WHAT NEEDS TO BE DONE
For each line in the data that includes "where", make a copy.

┌─ GIVEN INFORMATION

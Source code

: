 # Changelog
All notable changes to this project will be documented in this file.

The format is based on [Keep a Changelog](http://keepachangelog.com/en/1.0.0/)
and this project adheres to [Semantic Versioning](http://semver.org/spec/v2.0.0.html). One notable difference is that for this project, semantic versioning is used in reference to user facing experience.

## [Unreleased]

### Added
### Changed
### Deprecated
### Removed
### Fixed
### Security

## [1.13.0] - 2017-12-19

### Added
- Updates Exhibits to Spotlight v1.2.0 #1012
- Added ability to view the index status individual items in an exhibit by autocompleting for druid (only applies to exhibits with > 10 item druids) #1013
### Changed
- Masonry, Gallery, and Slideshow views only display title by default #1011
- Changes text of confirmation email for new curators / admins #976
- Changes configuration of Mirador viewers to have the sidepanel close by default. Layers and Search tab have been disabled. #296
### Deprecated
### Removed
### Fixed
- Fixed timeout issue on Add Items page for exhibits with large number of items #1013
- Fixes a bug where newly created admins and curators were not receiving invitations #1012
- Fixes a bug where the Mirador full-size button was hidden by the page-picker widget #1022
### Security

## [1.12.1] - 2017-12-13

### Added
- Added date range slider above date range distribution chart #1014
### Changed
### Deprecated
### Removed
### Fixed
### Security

└─
┌─ GIVEN INFORMATION

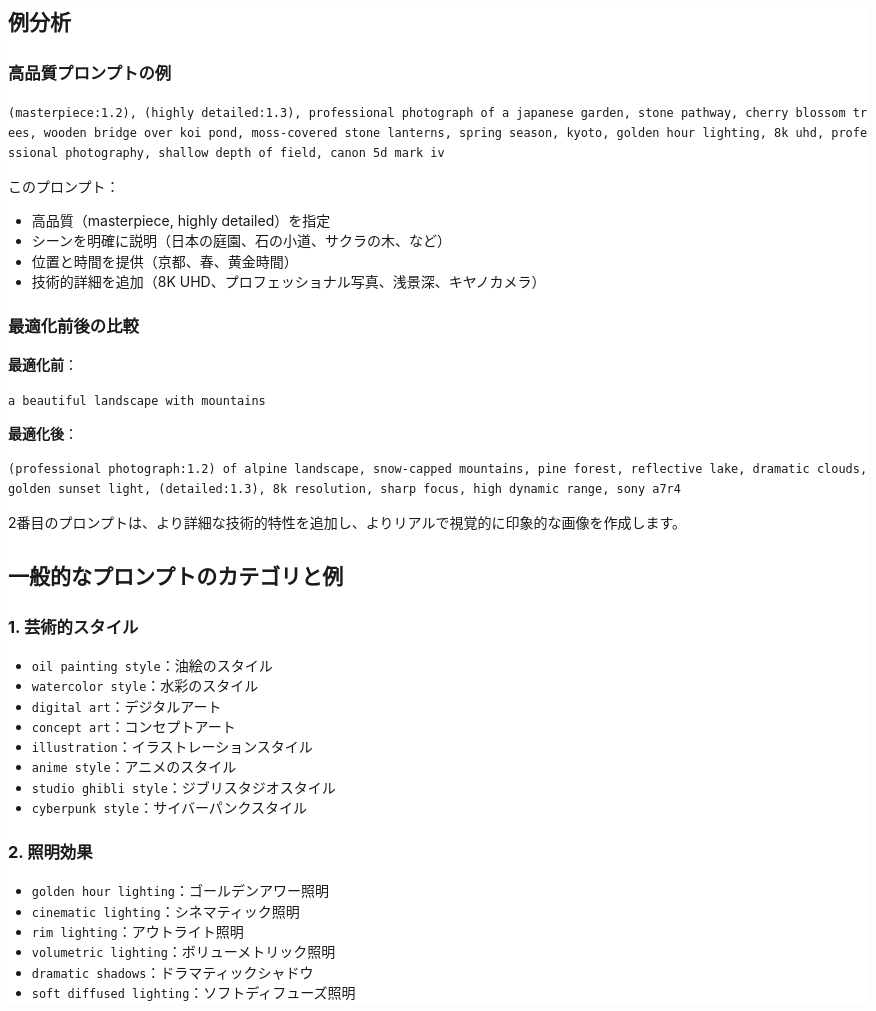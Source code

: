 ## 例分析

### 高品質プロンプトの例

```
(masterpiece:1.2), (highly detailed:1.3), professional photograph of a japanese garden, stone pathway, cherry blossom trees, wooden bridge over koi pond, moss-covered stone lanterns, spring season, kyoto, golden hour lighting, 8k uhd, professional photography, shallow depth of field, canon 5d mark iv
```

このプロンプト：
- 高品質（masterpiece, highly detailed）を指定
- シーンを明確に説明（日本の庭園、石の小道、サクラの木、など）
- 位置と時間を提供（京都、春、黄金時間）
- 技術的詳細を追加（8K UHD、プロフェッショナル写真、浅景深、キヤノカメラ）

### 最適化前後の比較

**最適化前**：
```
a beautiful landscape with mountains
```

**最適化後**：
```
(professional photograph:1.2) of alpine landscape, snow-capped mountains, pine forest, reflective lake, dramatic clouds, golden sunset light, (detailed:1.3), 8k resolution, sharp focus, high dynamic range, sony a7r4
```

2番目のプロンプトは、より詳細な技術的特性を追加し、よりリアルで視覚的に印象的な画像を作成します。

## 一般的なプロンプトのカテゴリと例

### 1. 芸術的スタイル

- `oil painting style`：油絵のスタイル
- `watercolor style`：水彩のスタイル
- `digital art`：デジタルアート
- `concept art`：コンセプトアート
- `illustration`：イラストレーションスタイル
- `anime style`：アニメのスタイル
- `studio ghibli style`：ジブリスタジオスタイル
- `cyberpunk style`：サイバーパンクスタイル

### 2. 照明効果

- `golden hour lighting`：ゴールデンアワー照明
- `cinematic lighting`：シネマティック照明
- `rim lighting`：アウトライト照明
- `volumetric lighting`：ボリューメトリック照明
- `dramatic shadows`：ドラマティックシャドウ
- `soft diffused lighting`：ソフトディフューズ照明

└─

TASK RESULT
- Fixes a bug where newly created admins and curators were not receiving invitations #1012
- Fixes a bug where the Mirador full-size button was hidden by the page-picker widget #1022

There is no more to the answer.